Wowee! A snake that is so fat, it would come up to a man's hips!! This is absolutely astounding my friends.
I have an explanation for the snake's enormous size, but first let's take a look at what the evolutionists are saying as they struggle to come up with something sounding scientific and intelligent without the need for God!
Crews led by the Smithsonian Tropical Research Institute and the University of Florida's Florida Museum of Natural History discovered the fossils in the Cerrejon Coal Mine in northern Colombia, and together with lead-author Jason Head now of the University of Toronto-Mississauga, used its size to make an estimate of Earth's temperature 58 to 60 million years ago in tropical South America.
Sounds pretty scientific so far huh? What with these goofy ages in the tens of millions of years!
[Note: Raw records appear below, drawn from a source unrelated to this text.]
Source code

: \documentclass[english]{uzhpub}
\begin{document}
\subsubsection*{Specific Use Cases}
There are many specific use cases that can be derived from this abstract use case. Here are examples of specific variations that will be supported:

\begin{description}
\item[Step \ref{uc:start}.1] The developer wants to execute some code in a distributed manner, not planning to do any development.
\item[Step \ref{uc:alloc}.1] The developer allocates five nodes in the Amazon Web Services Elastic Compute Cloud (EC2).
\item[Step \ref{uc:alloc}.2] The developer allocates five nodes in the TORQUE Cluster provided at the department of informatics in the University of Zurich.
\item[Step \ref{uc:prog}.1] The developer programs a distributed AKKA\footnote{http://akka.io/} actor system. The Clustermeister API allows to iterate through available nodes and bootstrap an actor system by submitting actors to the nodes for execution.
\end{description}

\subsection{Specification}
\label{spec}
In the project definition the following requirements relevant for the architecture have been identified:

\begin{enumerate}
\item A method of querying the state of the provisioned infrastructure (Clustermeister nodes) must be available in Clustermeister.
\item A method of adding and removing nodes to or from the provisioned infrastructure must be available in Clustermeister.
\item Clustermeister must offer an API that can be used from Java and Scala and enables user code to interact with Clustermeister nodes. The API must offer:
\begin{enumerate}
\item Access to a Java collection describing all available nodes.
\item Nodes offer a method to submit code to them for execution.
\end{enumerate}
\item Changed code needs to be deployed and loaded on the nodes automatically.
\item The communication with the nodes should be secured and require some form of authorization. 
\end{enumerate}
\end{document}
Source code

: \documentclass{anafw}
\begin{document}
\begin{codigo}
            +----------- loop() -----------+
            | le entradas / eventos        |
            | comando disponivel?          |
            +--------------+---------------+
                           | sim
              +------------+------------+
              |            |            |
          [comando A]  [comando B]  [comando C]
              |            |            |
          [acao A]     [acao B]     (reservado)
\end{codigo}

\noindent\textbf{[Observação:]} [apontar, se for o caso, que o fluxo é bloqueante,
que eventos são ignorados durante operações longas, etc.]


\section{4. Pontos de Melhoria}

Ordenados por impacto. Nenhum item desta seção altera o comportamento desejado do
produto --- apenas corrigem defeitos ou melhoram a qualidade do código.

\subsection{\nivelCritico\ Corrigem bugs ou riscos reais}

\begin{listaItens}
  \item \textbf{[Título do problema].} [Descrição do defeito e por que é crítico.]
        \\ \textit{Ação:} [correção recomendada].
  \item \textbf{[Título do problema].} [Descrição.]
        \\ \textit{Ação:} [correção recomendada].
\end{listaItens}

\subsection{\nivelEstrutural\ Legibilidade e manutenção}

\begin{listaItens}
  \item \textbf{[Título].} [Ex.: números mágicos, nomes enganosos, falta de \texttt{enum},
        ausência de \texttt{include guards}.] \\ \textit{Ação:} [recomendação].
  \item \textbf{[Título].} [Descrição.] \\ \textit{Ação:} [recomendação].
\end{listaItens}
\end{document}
"Paleontologists have long known of a rough correlation between an age's temperature and the size of its poikilotherms (cold-blooded creatures). Over geological time, as ages get warmer, so does the upper size limit on poikilotherms."
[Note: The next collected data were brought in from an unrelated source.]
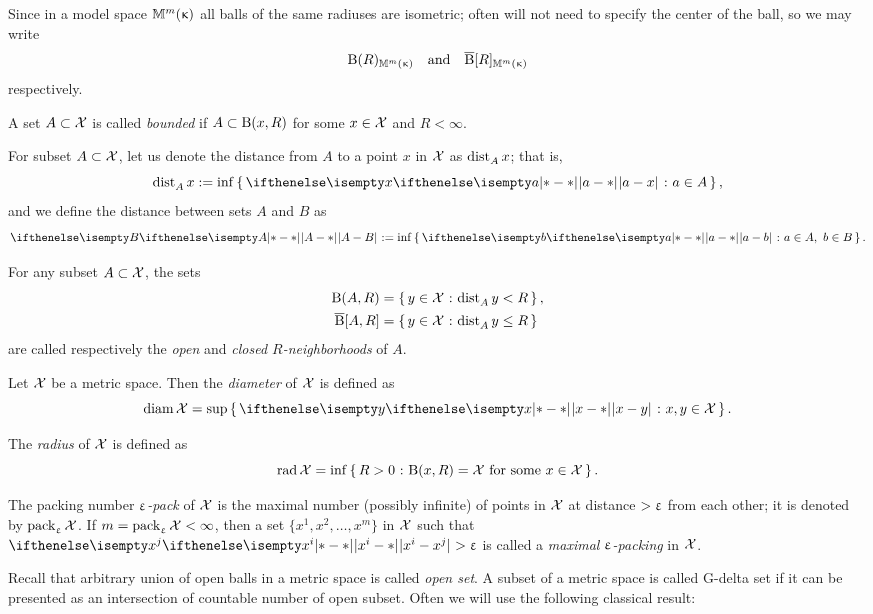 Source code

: Since in a model space $\mathbb{M}_{{}}^{m}({\upkappa})$ all balls of the same radiuses are isometric;
often will not need to specify the center of the ball,
so we may write 
\[\mathrm{B}{}(R)_{\mathbb{M}_{{}}^{m}({\upkappa})}\quad\text{and}\quad\overline{\mathrm{B}}{}[R]_{\mathbb{M}_{{}}^{m}({\upkappa})}\] respectively.

A set $A\subset\spc{X}$ is called \emph{bounded} if $A\subset\oBall(x,R)$ for some $x\in\spc{X}$ and $R<\infty$.

For subset $A\subset \spc{X}$, 
let us denote the distance from $A$ to a point $x$ in $\mathcal{X}$ as $\mathop{\rm dist}\nolimits_{A}^{{}}{x}$;
that is,
\[\distfun{A}{x}
\df
\inf\set{\dist{a}{x}{}}{a\in A},\] 
and  %
we define the distance between sets $A$ and $B$  as 
\[\dist{A}{B}{}
\df
\inf\set{\dist{a}{b}{}}{a\in A,\ b\in B}.\]%

For any subset $A\subset\spc{X}$,  the sets
\begin{align*}
\oBall(A,R)&=\set{y\in \spc{X}}{ \distfun{A}{y}{}<R},
\\
\cBall[A,R]&=\set{y\in \spc{X}}{\distfun{A}{y}{}\le R}
\end{align*}
are called respectively the  \emph{open} and \emph{closed $R$-neighborhoods} of $A$.

Let $\mathcal{X}$ be a metric space.
Then the \emph{diameter} of $\mathcal{X}$ is  defined as
\[\diam \spc{X}=\sup\set{\dist{x}{y}{}}{x,y\in \spc{X}}.\]

The \emph{radius} of $\mathcal{X}$ is  defined as
\[\rad \spc{X}=\inf\set{R>0}{\oBall(x,R)= \spc{X}\ \t{for some}\ x\in\spc{X}}.\]

The packing number \emph{$\upvarepsilon$-pack} of $\mathcal{X}$ is the maximal number  (possibly infinite) of points in $\mathcal{X}$ at distance $>\upvarepsilon$ from each other;  it is denoted by $\mathop{\rm pack}\nolimits_\upvarepsilon\mathcal{X}$.
If $m=\mathop{\rm pack}\nolimits_\upvarepsilon\mathcal{X}<\infty$, then a set $\{x^1,x^2,\dots,x^m\}$ in $\mathcal{X}$ 
such that $\dist{x^i}{x^j}{}>\eps$ is called a \emph{maximal $\upvarepsilon$-packing} in $\mathcal{X}$.


Recall that arbitrary union of open balls in a metric space is called \emph{open set}.
A subset of a metric space is called G-delta set if it can be presented as an intersection of countable number of open subset. 
Often we will use the following classical result:

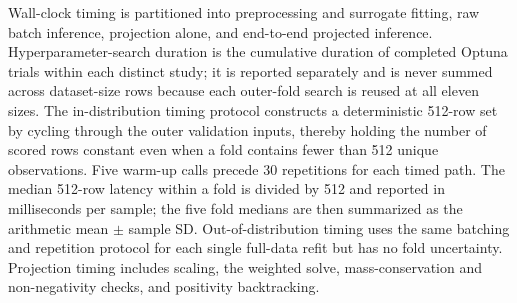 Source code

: \documentclass[a4paper,fleqn]{cas-sc}
\begin{document}
Wall-clock timing is partitioned into preprocessing and surrogate fitting, raw batch inference, projection alone, and end-to-end projected inference. Hyperparameter-search duration is the cumulative duration of completed Optuna trials within each distinct study; it is reported separately and is never summed across dataset-size rows because each outer-fold search is reused at all eleven sizes. The in-distribution timing protocol constructs a deterministic 512-row set by cycling through the outer validation inputs, thereby holding the number of scored rows constant even when a fold contains fewer than 512 unique observations. Five warm-up calls precede 30 repetitions for each timed path. The median 512-row latency within a fold is divided by 512 and reported in milliseconds per sample; the five fold medians are then summarized as the arithmetic mean $\pm$ sample SD. Out-of-distribution timing uses the same batching and repetition protocol for each single full-data refit but has no fold uncertainty. Projection timing includes scaling, the weighted solve, mass-conservation and non-negativity checks, and positivity backtracking.
\end{document}
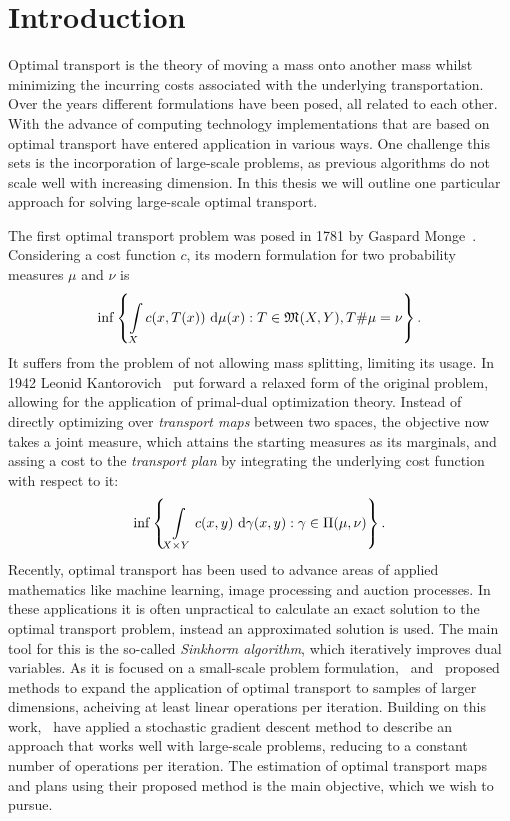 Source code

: \chapter*{Introduction}

Optimal transport is the theory of moving a mass onto another mass whilst minimizing the incurring costs associated with the underlying transportation. Over the years different formulations have been posed, all related to each other. With the advance of computing technology implementations that are based on optimal transport have entered application in various ways. One challenge this sets is the incorporation of large-scale problems, as previous algorithms do not scale well with increasing dimension. In this thesis we will outline one particular approach for solving large-scale optimal transport.

The first optimal transport problem was posed in 1781 by Gaspard Monge\ \cite{Mon1781}. Considering a cost function $c$, its modern formulation for two probability measures $\mu$ and $\nu$ is
\[ \inf \left\{ \int\limits_X c(x, T(x))~\Dx{\mu} : T \in \MF{X}{Y}, \push{\mu} = \nu \right\}. \]
It suffers from the problem of not allowing mass splitting, limiting its usage. In 1942 Leonid Kantorovich\ \cite{Kan1942} put forward a relaxed form of the original problem, allowing for the application of primal-dual optimization theory. Instead of directly optimizing over \textit{transport maps} between two spaces, the objective now takes a joint measure, which attains the starting measures as its marginals, and assing a cost to the \textit{transport plan} by integrating the underlying cost function with respect to it:
\[ \inf \left\{ \int\limits_{X \times Y} c(x, y)~\Dx[x, y]{\gamma} : \gamma \in \TP{\mu}{\nu} \right\}. \]
Recently, optimal transport has been used to advance areas of applied mathematics like machine learning, image processing and auction processes. In these applications it is often unpractical to calculate an exact solution to the optimal transport problem, instead an approximated solution is used. The main tool for this is the so-called \textit{Sinkhorm algorithm}, which iteratively improves dual variables. As it is focused on a small-scale problem formulation,\ \cite{Gene2016} and\ \cite{Arjo2017} proposed methods to expand the application of optimal transport to samples of larger dimensions, acheiving at least linear operations per iteration. Building on this work,\ \cite{Seg2018} have applied a stochastic gradient descent method to describe an approach that works well with large-scale problems, reducing to a constant number of operations per iteration. The estimation of optimal transport maps and plans using their proposed method is the main objective, which we wish to pursue.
"There are many ways the anatomy of a species is correlated with its environment on broad scales," Polly said. " If we understand these correlations better, we will know more about how climate and climate change affect species, as well as how we can infer things about past climates from the morphology of the species that lived back then."
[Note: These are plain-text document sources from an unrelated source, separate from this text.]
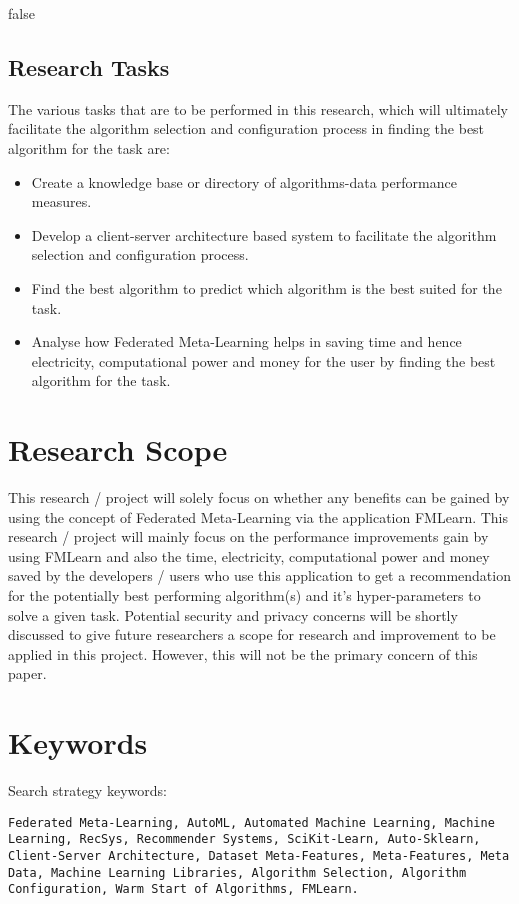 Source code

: \if false

\subsection{Research Tasks}
The various tasks that are to be performed in this research, which will ultimately facilitate the algorithm selection and configuration process in finding the best algorithm for the task are:

\begin{itemize}
    \item Create a knowledge base or directory of algorithms-data performance measures.
    \item Develop a client-server architecture based system to facilitate the algorithm selection and configuration process.
    \item Find the best algorithm to predict which algorithm is the best suited for the task.
    \item Analyse how Federated Meta-Learning helps in saving time and hence electricity, computational power and money for the user by finding the best algorithm for the task.
\end{itemize}


\section{Research Scope}
This research / project will solely focus on whether any benefits can be gained by using the concept of Federated Meta-Learning via the application FMLearn. This research / project will mainly focus on the performance improvements gain by using FMLearn and also the time, electricity, computational power and money saved by the developers / users who use this application to get a recommendation for the potentially best performing algorithm(s) and it's hyper-parameters to solve a given task. Potential security and privacy concerns will be shortly discussed to give future researchers a scope for research and improvement to be applied in this project. However, this will not be the primary concern of this paper.

\section{Keywords}
Search strategy keywords:

\texttt{Federated Meta-Learning, AutoML, Automated Machine Learning, Machine Learning, RecSys, Recommender Systems, SciKit-Learn, Auto-Sklearn, Client-Server Architecture, Dataset Meta-Features, Meta-Features, Meta Data, Machine Learning Libraries, Algorithm Selection, Algorithm Configuration, Warm Start of Algorithms, FMLearn.}

\fi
Notice the language here, which is extremely typical of all evolutionary gobbledy-gook.
They actually admit they do not understand what's going on in relation to this hypothesis about temperature and the size of a species! Amazing! Here's a prediction: the statement made above which states, "
If we understand these correlations better, we will know more about how climate and climate change affect speciesIn other words, we do not understand these correlations, "but if we did..." OK, I predict that in spite of this acknowledgement, this hypothesis will be used as empirical proof as to why this snake grew so large.
OK, bare with me a while longer as I give more examples of how evolution conclusions are reached.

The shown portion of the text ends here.